Brief: Whenever a line below holds the word "quad", count it once; report the total and nothing else.

Data under study:
-- -- --

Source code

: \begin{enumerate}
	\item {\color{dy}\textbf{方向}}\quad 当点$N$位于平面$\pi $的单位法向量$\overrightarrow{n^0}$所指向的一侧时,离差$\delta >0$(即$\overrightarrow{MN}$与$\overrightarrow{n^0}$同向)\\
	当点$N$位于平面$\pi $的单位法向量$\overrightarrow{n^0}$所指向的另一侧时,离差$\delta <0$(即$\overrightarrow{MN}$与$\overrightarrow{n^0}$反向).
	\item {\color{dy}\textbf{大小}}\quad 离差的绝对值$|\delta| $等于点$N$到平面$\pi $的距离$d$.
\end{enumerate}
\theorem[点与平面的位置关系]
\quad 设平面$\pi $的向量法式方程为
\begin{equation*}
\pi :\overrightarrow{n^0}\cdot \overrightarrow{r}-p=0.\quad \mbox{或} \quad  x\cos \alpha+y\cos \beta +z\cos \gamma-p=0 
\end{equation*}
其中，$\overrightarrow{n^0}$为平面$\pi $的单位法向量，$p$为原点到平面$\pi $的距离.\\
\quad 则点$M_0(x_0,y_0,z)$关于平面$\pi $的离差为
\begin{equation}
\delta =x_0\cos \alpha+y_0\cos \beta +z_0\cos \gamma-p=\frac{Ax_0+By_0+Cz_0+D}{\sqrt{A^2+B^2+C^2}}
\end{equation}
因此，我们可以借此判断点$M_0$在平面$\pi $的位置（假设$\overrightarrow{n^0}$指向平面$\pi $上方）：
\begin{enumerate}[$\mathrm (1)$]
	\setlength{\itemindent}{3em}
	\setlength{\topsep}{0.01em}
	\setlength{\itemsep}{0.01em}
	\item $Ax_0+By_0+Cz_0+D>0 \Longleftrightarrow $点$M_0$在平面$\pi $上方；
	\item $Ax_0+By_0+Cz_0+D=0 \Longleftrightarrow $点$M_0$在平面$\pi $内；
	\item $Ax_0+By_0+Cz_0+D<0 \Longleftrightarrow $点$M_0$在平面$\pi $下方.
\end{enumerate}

-- -- --

Your solution: 5